Sistem sekarang harus disempurnakan kata Anggreany. Yang bertujuan, agar PPDB tidak menjadi momok, dan supaya kualitas sekolah unggulan semakin naik gradenya jika sistem zonasi tetap dilaksanakan. Persyaratanharus disempurnakan dengan menambah kriteria-kriteria lain seperti ketrampilan atau juga diterapkan nilai standarisasi. 

“Jadi gak juga ujug-ujug, karena dekat sekolah jadi langsung diterima. Padahal sekolah unggulan," kata doktor Anggreany yang saat ini sebagai dosen di Universitas Swasta.

Dari perspektif hukum kata Jeffry Ruby Tampubolon, pemicu kisruh tahunan PPDB Online Kota Bekasi dikarenakan banyak oknum yang mencari keuntungan pribadi, kelompok dari sistem yang belum sempurna tersebut. 

“Dugaan ini karena seringnya ada aduan masyarakat, terkait polemik PPDB tidak transparan dan waktu sosialisasi yang sempit. Sehingga warga masyarakat terpaksa menerima keterangan sepihak dari sekolah tujuan,” kata Jeffry.

Ketika PPDB online, khususnya di Kota/Kabupaten Bekasi kata Jeffry, praktik calo masih kerap berseliberan dengan memasang tarif secara berfariasi untuk masuk ke SMPN dan SMAN. 

“Saya pernah mensomasi beberapa sekolah negeri karena bertindak tidak sesuai kaidah yang ditentukan UU yang berlaku di Dunia Pendidikan. Sekarang, saya siap mengadvokasi bila memang ada aduan yang dilengkapi data berikut data pembanding," kata Jeffry.

Jeffry mengatakan, setiap siswa memang memiliki data, sehingga dibutuhkan data pembanding untuk membuktikan adanya kecurangan. Jika keduanya ada, Jeffry mengaku siap mensomasi pihak sekolah kalau perlu membawa keranah hukum. 

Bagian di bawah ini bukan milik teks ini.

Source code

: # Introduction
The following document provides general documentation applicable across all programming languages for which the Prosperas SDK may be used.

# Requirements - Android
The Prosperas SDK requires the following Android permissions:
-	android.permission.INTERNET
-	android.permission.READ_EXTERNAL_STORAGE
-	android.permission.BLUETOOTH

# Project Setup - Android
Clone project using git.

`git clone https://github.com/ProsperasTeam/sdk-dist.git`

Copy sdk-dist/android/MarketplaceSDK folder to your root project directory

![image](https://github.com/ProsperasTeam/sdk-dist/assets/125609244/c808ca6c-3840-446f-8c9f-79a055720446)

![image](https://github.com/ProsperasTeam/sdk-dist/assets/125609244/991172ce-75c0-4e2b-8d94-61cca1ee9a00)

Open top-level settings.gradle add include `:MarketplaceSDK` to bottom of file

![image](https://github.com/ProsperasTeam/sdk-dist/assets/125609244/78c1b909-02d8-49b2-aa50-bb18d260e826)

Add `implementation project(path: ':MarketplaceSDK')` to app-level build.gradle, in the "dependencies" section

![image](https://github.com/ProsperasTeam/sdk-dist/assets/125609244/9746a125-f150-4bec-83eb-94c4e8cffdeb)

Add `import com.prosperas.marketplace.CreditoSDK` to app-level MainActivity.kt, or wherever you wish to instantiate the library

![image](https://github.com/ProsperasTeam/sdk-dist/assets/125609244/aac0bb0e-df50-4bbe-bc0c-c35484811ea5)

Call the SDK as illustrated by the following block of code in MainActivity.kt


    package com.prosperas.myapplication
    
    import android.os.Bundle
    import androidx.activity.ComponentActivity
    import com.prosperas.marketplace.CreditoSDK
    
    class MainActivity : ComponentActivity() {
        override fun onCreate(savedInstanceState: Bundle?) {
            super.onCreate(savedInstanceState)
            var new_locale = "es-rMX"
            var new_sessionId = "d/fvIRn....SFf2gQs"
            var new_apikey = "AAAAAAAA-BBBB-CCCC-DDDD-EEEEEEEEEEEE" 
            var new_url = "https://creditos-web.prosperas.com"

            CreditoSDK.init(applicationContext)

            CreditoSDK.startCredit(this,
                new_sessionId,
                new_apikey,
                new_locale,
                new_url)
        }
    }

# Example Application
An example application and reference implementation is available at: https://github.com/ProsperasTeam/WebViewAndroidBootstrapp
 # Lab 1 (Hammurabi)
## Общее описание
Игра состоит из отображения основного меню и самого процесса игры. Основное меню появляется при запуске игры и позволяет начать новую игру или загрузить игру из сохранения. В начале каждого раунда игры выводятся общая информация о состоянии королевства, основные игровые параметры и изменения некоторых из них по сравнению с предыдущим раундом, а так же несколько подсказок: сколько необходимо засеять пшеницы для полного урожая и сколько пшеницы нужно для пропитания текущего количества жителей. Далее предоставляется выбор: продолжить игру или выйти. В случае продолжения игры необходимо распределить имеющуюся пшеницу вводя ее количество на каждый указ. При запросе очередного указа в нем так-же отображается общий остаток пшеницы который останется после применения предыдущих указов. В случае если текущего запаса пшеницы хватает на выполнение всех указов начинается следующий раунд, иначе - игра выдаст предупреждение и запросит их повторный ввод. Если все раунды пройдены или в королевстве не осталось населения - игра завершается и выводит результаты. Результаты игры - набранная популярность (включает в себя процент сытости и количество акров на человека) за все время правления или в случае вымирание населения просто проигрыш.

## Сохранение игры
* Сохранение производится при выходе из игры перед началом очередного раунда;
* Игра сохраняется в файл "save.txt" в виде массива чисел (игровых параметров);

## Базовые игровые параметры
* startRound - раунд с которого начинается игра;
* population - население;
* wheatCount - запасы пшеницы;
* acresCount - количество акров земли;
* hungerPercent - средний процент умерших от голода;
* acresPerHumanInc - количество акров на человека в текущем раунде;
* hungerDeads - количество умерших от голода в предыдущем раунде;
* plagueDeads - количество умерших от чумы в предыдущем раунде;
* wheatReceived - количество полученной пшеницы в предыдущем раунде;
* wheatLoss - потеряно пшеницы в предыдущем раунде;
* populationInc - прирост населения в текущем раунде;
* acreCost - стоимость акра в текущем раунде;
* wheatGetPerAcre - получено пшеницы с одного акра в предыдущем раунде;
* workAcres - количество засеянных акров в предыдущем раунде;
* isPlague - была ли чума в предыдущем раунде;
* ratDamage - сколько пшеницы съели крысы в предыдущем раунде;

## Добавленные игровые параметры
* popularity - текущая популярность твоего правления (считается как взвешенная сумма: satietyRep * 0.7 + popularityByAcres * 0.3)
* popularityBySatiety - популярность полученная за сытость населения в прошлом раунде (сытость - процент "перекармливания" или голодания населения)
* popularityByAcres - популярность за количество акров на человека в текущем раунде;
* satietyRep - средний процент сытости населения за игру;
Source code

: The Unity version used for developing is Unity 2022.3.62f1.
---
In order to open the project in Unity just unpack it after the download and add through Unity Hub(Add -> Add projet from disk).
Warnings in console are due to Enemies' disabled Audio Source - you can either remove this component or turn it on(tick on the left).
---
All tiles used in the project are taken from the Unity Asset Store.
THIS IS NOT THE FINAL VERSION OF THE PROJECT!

Pemerhati dunia pendidikan, Tengku Imam Kobul mengatakan, memperhatikan kelulusan setingkat SD untuk masuk ke SMP Negeri dan setingkat SMP untuk masuk ke SMA Negeri/SMK Negeri, daya tampung masih jauh dari harapan.

Untuk itu kata Tengku, pemerintah harus serius untuk penambahan unit sekolah baru. Bila perlu jumlah SMPN dimasing-masing Kelurahan harus disesuaikan. Begitu juga untuk SMAN/SMK Negeri, pemerintah harus memetakan lokasi-lokasi dibangunnya Unit Dekolah Baru (USB). 

Menurut Tengku, jumlah Unit Sekolah Negri saat ini tidak simetris dengan jumlah peserta didik baru. Kalau menurut data yang dia punya, diperlukan USB hampir dua kali lipat dari jumlah yang ada sekarang. 

Solusinya lanjut Tengku adalah, sekolah-sekolah unggulan swasta juga supaya ikut membantu menerima siswa berprestasi untuk bea siswa, terutama kepada anak-anak yang tidak mampu disertai dukungan pemerintah yangvteknisnya bisa dibahas dengan pihak sekolah swasta.

“Alokasi APBD 20% ditujukan untuk pendidikan, juga bisa membantu anak-anak kurang mampu tersebut bersekolah di sekolah-sekolah swasta,” kata Tengku.

Acara diskusi interaktif yang berdurasi hampir dua jam tersebut, dipandu oleh Dicky M Siregar dan diakhiri dengan acara tanya-jawab antara audiens yang ditutup dengan closing statement dari para nara sumber. (M.Aritonang)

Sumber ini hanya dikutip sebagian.